Kuwaitianos levantam cartazes contra o presidente francês Emmanuel Macron na Cidade do Kuwait, em 24 de outubro de 2020 [AFP/ Getty Images]
Kuwaitianos levantam cartazes contra o presidente francês Emmanuel Macron na Cidade do Kuwait, em 24 de outubro de 2020 [AFP/ Getty Images]
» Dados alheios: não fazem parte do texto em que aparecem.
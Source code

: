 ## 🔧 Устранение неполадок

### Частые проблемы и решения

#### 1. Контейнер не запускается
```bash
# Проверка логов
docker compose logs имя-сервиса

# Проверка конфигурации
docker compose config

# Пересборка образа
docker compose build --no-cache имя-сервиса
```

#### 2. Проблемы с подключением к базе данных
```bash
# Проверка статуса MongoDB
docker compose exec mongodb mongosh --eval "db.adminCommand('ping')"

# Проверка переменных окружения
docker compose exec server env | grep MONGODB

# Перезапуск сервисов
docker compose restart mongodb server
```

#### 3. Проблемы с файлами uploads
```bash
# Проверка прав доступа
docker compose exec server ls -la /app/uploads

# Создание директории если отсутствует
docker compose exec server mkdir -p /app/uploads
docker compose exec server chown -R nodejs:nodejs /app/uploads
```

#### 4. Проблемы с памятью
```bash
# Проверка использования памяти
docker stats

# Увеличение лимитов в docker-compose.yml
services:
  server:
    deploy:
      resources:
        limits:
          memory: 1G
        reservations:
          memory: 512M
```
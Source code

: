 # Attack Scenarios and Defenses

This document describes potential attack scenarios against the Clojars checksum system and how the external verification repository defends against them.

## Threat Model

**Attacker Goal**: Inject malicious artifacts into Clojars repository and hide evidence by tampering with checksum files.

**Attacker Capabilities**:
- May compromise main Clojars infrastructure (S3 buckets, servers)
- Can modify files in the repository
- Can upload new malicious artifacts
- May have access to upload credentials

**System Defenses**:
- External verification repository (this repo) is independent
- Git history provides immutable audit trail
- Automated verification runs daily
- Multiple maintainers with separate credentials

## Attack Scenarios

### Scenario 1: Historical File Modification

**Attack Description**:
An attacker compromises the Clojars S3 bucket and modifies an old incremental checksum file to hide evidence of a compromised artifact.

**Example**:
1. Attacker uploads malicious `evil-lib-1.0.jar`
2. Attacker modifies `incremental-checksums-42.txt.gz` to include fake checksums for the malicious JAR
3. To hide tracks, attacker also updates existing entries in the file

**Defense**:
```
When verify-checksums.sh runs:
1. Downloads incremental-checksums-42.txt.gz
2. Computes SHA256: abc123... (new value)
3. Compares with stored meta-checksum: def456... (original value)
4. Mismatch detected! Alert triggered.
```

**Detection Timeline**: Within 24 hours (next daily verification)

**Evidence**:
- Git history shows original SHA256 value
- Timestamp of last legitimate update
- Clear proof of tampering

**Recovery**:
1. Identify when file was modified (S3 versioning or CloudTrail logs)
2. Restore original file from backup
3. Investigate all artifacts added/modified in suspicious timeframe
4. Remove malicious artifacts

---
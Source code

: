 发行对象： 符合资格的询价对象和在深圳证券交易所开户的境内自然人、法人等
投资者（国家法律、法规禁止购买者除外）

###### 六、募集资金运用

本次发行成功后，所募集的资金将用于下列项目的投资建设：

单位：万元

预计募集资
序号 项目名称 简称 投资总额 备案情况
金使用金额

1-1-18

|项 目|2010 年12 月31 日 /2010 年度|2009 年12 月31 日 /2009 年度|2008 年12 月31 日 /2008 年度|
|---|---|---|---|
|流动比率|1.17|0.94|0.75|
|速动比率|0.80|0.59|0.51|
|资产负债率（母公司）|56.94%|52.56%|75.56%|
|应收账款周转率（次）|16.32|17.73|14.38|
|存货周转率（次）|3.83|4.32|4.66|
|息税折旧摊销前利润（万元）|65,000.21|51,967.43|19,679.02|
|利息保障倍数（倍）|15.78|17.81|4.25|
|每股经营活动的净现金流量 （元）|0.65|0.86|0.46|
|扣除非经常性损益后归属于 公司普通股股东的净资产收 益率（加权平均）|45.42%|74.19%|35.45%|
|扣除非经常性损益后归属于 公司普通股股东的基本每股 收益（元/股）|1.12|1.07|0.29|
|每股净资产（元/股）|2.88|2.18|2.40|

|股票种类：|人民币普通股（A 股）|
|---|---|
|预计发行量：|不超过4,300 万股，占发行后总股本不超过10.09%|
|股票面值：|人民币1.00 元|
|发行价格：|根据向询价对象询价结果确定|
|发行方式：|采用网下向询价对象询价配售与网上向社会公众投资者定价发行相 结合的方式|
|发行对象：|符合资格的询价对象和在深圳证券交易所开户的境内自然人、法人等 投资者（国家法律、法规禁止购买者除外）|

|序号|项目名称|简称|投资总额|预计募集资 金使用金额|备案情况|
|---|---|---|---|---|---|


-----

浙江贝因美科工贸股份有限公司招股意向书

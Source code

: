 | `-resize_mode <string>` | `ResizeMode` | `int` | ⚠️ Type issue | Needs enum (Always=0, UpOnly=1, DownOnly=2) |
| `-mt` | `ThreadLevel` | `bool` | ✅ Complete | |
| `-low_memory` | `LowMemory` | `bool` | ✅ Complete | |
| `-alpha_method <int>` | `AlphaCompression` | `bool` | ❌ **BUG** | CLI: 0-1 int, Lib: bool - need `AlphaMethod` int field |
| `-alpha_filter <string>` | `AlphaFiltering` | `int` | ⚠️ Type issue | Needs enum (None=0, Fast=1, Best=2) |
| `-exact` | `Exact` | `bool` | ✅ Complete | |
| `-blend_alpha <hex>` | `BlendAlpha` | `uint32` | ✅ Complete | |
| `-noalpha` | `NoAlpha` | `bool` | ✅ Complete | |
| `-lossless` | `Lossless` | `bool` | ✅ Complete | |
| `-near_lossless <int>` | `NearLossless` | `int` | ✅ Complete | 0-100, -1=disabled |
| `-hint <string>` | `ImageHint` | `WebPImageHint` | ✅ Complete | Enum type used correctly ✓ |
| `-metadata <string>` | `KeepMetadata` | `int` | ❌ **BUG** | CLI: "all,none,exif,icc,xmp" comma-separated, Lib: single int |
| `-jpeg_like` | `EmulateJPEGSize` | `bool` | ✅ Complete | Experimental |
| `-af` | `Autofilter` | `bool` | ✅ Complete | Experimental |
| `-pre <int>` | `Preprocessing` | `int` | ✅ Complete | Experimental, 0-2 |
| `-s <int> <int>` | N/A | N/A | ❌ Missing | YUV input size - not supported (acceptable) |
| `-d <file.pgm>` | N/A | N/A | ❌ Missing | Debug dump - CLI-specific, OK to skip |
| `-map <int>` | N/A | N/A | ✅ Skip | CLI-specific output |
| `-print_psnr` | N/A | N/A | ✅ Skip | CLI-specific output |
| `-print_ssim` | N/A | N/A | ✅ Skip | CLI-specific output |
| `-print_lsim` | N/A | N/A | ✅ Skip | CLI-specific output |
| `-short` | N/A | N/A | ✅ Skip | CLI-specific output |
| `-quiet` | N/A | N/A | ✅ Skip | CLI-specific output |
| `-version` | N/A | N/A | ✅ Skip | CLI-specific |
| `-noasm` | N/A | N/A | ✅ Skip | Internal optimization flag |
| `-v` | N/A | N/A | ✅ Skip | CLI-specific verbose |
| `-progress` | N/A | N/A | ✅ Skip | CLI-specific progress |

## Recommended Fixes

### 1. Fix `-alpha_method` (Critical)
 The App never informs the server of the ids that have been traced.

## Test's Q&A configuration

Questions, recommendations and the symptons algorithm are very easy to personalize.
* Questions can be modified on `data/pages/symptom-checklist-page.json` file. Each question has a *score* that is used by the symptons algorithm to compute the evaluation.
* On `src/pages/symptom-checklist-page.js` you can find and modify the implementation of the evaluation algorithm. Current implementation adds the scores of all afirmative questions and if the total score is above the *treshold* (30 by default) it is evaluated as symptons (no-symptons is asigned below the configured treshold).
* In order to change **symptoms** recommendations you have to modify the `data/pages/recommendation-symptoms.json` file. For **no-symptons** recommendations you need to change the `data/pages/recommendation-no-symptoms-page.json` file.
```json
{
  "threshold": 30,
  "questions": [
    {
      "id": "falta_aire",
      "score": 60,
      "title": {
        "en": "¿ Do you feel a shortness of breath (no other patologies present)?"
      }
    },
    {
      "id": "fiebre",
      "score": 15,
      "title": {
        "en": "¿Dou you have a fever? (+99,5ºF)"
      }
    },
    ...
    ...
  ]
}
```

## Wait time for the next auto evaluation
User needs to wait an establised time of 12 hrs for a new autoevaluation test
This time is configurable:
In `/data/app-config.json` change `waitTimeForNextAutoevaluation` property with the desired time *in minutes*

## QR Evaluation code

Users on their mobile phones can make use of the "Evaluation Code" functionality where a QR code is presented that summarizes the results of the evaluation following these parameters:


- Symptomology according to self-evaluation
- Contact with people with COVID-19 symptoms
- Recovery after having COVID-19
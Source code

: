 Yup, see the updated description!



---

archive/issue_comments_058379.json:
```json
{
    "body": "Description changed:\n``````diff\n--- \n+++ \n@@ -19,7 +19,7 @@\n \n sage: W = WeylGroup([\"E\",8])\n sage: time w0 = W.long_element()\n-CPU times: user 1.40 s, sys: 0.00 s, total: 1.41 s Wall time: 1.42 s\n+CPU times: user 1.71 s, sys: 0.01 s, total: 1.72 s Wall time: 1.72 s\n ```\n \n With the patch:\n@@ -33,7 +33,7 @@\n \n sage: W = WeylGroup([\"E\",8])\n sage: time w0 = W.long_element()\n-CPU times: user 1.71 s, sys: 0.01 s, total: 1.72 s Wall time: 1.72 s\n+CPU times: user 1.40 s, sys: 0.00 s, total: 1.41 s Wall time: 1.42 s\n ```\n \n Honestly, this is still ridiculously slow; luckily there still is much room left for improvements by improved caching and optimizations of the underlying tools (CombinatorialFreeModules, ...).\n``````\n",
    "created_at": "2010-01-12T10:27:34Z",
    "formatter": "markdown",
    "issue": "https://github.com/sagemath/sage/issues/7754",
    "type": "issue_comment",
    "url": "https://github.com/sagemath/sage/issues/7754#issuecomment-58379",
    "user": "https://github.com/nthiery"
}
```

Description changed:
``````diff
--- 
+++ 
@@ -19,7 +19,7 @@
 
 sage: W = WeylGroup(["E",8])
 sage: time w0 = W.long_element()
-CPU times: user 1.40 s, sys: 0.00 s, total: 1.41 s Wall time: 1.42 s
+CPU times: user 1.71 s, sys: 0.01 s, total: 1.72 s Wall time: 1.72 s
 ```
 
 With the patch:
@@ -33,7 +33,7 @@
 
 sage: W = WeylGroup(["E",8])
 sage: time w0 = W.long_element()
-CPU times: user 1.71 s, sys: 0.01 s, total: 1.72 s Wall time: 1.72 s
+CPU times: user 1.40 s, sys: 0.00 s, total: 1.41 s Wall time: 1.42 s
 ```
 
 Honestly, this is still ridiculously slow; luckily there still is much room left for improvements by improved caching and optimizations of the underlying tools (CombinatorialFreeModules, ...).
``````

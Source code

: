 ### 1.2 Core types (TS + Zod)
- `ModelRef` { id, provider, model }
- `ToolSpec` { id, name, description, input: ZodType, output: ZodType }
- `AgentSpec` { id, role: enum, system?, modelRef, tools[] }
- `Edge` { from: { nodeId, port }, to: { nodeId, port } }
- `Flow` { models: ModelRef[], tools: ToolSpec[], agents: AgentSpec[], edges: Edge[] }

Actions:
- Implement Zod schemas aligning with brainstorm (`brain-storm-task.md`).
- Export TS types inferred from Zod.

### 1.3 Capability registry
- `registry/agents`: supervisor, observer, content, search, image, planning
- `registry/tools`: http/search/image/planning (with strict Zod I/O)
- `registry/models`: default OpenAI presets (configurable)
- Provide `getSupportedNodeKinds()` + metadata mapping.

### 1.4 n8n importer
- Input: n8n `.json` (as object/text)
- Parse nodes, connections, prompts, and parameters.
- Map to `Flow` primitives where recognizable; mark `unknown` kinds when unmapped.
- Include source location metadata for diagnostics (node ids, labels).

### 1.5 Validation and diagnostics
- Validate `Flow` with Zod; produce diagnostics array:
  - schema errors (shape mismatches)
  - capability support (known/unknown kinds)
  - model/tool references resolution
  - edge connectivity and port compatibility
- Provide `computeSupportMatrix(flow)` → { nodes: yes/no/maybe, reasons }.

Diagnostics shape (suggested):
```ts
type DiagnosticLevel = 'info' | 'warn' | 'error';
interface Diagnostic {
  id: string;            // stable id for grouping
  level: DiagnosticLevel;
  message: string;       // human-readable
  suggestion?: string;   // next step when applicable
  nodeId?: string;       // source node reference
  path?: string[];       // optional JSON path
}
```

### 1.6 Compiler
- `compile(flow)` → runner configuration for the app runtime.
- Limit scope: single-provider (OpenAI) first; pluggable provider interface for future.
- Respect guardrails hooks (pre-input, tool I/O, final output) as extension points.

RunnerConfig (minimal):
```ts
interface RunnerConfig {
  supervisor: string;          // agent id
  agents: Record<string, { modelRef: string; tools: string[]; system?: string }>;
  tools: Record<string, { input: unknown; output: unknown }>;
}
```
A França tem uma explicação fácil para a onda de raiva contra ela em todo o mundo islâmico, já que tudo o que está acontecendo é “impulsionado por uma minoria extremista”, simplesmente isso. A afirmação foi feita em comunicado do Ministério das Relações Exteriores da França, em 25 de outubro, poucos dias após o lançamento de uma onda de boicote sem precedentes aos produtos franceses. Esta declaração jogou mais lenha na fogueira da crise ao associar o estigma habitual de extremismo ao comportamento de não comprar, embora seja direito do ser humano exprimir as suas posições desta forma. Em geral, a interpretação da crise que a França enfrenta atualmente com os povos muçulmanos é a de que ela se deve a uma posição “extremista” entre os muçulmanos, ou que se trata apenas de uma escalada do presidente turco Erdogan contra seu homólogo francês Macron, como aparece na mídia francesa.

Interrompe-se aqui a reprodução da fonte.